The words come from Church of Ireland Archbishop Robin Eames and are rooted in his experience as part of the Consultative Group on the Past, which produced what has since become known as the Eames-Bradley Report (2009). Many of the options in the Government’s current Consultation Paper on ‘Addressing the Legacy of Northern Ireland’s Past’ can be traced to the Eames-Bradley Report.

The words can be found in a book by Eames, Unfinished Search, published last year by Columba. The book is partly biographical and thus of historical interest because of Eames’ key role in Northern Ireland’s peace process. There is much to be learned in early chapters when he explains his rationale for meeting loyalist paramilitaries at a time when to do so was fraught with risk; and when he describes witnessing the surrender and destruction of arms held by the Ulster Defence Association. We also gain some insights into his dealings with Prime Ministers John Major and Tony Blair.

Beyond that, the book shows how one of the most significant aspects of Eames’ ministry has been simply listening to people, especially victims. During the Troubles he met and comforted the bereaved. His work on the Consultative Group on the Past also led to numerous encounters with victims.

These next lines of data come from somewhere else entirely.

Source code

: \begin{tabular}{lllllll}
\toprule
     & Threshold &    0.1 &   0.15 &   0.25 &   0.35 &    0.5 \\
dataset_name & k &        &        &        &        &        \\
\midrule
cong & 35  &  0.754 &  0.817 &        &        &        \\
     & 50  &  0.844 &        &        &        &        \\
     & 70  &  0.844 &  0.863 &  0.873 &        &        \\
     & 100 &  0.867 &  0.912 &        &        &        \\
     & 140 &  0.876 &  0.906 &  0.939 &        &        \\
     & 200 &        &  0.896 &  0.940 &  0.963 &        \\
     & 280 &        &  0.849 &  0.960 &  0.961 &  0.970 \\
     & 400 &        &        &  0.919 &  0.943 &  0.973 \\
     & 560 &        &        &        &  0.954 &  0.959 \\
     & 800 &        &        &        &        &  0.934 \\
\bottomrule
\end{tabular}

Unfinished Search draws on this experience to make the important point that no two victims experience their bereavement or injuries in exactly the same way. Victims respond differently and they want different things from the state, from society, from the churches, from their families. Some seem instantly ready to forgive, others come to forgiveness slowly and painfully, others must make a decision to forgive every single day, some wait for perpetrators to repent before they will consider forgiveness, and some may never forgive.

Recognizing this complexity is difficult enough; actually dealing with it in a way that brings some measure of healing or comfort (dare we say justice?) to the greatest number of victims is even more challenging. Eames seems to recognize that justice is an unachievable holy grail, because people hold such opposing views of what  justice would look like.

Eames also reflects on why the Eames-Bradley Report was so roundly rejected. The most immediate, and memorable, reason why Eames-Bradley was rejected was the reaction to the recommendation that all victims should receive a £12k compensation payment. But Eames believes the more substantial reason is that Northern Ireland society simply wasn’t ready to face up to the past in 2009. Back then, memories were still too painful, still too raw. Inevitably, that raises the question: Nearly a decade later, is Northern Ireland ready now? Eames is unequivocal on this (p. 165):

In days when victims continue their search for answers, when leaks continue to appear in the media, court or coroners’ inquiries, when the old battles continue to be fought in words and peace walls continue to cast shadows on streets and in hearts and minds – when the first real steps towards a truly shared society begin to appear – surely this is the time. Until we do reconciliation will remain a vision whose time has not yet come.

By drawing our attention to the way the past continues to haunt the present, Unfinished Search’s most significant contribution is its advocacy for swift and timely action to address the legacy of the past.

For me, this makes the ongoing consultation process on ‘Addressing the Legacy of Northern Ireland’s Past’ even more urgent. The Eames-Bradley process, and other legacy debates and processes that followed it, were wide-ranging. One might even say they were comprehensive in their efforts to canvass and summarize public opinion on what to do about the past. In short, we pretty much know what we should do to achieve some sort of a ‘common good’ in the form of healing for a range of victims.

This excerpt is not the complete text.